*Exercise prompt*. Nothing but the lines below between the line holding "7, 11, and 13" and the line holding "- 🌱 I’m currently", inclusive, should appear in the answer, each set down exactly.

*Recorded data*.
● ● ● ●
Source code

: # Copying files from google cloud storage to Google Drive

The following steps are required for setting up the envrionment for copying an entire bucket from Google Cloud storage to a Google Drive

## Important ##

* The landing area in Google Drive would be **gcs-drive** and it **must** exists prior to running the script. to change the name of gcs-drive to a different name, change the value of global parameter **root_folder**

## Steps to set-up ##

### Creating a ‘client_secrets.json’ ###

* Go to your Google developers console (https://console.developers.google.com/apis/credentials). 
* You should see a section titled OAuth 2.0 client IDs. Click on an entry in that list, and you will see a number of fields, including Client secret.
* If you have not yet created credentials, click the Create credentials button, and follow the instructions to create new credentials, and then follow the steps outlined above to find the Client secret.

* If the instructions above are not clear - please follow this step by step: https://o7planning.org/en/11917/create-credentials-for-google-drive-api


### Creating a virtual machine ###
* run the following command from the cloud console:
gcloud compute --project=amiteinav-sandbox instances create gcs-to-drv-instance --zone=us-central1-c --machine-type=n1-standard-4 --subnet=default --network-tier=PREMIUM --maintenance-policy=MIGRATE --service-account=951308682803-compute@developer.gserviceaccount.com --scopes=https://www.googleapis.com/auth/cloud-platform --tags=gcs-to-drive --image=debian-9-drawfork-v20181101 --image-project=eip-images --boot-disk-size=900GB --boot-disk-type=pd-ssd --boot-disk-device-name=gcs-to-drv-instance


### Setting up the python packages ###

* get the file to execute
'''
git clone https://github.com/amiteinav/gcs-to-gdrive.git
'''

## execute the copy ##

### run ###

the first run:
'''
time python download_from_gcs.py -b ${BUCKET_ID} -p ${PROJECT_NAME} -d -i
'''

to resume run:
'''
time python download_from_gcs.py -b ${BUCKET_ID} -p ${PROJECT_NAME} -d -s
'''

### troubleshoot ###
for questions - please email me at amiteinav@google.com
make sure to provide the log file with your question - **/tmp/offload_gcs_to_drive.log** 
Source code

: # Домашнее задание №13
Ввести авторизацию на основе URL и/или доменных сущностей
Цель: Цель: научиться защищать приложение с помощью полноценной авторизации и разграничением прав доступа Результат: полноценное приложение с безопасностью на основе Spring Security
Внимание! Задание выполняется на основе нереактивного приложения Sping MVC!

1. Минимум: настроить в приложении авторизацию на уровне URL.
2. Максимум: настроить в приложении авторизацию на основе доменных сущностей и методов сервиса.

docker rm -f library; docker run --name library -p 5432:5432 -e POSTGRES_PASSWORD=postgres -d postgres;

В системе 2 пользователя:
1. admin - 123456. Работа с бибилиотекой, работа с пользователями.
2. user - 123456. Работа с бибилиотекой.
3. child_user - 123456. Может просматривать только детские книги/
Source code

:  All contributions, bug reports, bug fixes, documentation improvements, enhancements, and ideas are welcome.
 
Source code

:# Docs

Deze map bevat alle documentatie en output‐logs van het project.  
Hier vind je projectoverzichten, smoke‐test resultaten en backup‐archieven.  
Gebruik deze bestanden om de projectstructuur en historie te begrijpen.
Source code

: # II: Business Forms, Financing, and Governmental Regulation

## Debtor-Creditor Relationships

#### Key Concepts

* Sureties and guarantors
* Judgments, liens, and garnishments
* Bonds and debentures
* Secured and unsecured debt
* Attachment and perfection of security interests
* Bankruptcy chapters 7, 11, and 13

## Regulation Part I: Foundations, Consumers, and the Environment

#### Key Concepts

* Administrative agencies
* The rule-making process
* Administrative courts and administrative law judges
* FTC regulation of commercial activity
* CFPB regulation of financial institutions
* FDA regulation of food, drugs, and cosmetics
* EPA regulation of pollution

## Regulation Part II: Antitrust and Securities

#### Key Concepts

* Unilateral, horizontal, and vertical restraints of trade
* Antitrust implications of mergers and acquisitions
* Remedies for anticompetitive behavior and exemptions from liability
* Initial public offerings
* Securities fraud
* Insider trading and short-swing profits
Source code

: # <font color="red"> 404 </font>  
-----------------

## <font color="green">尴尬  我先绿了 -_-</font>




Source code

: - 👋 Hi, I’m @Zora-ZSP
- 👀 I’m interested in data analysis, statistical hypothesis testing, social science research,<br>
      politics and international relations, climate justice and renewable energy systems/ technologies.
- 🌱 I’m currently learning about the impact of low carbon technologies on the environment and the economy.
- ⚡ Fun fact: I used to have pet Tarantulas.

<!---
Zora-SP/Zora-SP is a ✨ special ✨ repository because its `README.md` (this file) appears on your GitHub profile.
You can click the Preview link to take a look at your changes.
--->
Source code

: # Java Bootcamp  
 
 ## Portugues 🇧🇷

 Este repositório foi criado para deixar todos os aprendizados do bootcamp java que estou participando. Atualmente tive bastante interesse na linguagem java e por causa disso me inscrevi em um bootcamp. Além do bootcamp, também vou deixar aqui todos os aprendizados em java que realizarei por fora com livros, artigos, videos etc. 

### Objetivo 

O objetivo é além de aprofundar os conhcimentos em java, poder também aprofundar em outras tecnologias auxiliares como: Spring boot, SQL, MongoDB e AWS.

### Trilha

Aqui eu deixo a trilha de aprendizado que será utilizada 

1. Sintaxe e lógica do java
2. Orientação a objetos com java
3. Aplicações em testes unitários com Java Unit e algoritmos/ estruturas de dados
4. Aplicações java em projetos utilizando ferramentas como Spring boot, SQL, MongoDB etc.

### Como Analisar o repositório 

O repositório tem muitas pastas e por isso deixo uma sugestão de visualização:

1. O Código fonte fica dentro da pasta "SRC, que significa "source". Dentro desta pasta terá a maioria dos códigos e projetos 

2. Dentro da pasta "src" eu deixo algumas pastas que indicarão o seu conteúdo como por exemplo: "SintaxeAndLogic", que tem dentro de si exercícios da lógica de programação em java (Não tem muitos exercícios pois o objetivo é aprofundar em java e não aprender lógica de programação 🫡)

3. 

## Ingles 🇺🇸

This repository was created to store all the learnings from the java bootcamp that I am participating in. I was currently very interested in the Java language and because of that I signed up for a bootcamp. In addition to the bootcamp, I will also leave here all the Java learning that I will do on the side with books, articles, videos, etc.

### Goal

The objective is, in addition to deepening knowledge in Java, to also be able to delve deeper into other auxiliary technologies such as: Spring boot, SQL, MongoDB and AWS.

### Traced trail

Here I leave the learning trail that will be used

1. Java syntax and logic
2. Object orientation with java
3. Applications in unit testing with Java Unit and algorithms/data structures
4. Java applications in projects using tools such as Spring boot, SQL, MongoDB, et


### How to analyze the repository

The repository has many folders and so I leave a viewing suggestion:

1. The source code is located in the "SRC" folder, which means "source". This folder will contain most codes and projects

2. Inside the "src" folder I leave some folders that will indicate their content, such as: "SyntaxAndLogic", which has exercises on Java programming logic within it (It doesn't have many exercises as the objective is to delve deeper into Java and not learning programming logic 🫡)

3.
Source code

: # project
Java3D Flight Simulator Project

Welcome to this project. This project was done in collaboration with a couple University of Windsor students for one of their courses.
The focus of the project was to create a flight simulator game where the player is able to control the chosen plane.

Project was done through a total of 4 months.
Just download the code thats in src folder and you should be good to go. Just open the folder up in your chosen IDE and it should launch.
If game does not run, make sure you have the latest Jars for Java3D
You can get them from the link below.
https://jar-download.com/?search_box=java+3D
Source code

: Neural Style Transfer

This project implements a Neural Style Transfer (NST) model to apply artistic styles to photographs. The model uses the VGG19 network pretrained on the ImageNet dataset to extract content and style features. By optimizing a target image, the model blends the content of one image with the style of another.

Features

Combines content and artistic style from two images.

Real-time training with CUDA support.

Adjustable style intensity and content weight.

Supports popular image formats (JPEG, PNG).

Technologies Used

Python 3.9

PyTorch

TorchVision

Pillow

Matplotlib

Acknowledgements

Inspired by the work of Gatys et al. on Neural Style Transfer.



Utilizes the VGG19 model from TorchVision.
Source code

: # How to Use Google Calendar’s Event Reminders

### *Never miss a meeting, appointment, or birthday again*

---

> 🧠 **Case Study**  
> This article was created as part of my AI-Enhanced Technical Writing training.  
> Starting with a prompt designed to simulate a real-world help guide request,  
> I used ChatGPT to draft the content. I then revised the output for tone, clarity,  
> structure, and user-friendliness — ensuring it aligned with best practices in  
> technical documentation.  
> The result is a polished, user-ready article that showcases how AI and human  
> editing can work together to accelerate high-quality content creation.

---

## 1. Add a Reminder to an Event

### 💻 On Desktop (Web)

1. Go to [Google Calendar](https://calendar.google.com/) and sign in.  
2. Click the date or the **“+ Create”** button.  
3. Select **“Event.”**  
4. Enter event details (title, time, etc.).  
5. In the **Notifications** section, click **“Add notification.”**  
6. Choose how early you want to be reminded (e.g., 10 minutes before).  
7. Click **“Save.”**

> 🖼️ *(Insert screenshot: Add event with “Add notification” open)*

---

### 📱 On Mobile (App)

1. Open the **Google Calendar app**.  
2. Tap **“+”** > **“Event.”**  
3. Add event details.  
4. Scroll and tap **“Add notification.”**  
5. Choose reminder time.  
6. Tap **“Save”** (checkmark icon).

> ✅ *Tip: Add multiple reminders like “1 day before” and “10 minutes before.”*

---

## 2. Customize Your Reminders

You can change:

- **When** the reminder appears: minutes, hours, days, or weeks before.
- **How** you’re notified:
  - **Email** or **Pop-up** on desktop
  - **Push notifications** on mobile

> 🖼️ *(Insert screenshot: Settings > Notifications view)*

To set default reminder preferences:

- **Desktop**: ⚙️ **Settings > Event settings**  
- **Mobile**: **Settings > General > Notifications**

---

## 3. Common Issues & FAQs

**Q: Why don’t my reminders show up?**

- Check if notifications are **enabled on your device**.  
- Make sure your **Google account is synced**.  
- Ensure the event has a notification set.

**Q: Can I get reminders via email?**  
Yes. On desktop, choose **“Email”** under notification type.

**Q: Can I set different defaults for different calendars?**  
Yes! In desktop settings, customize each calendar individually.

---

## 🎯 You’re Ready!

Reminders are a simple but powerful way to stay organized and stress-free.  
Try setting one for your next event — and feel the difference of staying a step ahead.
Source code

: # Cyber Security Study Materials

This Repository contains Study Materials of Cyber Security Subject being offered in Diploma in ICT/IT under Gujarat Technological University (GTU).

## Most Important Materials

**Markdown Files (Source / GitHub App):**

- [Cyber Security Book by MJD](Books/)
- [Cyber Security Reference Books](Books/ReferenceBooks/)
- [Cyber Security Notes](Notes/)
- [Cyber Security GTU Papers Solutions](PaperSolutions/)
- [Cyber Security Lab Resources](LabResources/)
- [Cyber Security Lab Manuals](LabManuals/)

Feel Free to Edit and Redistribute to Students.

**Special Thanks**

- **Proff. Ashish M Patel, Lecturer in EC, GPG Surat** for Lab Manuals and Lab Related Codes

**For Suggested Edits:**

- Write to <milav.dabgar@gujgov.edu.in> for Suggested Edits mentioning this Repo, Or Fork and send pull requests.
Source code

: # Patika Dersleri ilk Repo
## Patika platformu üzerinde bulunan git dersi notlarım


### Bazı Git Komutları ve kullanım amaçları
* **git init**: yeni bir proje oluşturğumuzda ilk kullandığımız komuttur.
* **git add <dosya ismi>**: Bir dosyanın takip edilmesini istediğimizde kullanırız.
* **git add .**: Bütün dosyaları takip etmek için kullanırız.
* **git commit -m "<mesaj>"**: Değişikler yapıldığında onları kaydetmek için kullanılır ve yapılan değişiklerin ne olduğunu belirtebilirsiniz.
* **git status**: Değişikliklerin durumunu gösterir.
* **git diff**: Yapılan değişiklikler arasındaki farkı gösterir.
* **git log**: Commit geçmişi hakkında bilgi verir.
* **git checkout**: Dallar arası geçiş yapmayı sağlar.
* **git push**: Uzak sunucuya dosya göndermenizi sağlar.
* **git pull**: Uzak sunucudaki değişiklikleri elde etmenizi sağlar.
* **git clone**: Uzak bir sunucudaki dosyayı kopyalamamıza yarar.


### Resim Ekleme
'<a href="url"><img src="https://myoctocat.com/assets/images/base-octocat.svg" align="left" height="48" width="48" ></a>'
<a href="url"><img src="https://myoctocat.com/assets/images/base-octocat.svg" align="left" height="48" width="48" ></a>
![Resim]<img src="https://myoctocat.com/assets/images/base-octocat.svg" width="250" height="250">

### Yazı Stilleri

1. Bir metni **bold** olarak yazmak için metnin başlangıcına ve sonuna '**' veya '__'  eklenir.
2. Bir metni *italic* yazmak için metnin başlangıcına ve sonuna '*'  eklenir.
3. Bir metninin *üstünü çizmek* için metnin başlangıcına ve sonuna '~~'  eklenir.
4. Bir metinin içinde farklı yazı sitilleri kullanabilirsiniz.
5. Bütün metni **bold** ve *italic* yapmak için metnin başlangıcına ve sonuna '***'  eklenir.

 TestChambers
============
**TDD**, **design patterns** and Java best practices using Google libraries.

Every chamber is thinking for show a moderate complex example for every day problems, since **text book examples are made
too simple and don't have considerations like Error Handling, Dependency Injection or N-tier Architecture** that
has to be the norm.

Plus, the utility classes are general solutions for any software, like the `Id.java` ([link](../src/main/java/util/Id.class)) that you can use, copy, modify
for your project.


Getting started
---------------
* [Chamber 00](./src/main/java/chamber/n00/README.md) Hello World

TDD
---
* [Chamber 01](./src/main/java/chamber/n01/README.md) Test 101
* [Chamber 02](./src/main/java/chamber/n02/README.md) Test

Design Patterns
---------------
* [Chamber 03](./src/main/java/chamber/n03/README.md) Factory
● ● ● ●
*Response*.
* Bankruptcy chapters 7, 11, and 13

## Regulation Part I: Foundations, Consumers, and the Environment

#### Key Concepts

* Administrative agencies
* The rule-making process
* Administrative courts and administrative law judges
* FTC regulation of commercial activity
* CFPB regulation of financial institutions
* FDA regulation of food, drugs, and cosmetics
* EPA regulation of pollution

## Regulation Part II: Antitrust and Securities

#### Key Concepts

* Unilateral, horizontal, and vertical restraints of trade
* Antitrust implications of mergers and acquisitions
* Remedies for anticompetitive behavior and exemptions from liability
* Initial public offerings
* Securities fraud
* Insider trading and short-swing profits
Source code

: # <font color="red"> 404 </font>  
-----------------

## <font color="green">尴尬  我先绿了 -_-</font>




Source code

: - 👋 Hi, I’m @Zora-ZSP
- 👀 I’m interested in data analysis, statistical hypothesis testing, social science research,<br>
      politics and international relations, climate justice and renewable energy systems/ technologies.
- 🌱 I’m currently learning about the impact of low carbon technologies on the environment and the economy.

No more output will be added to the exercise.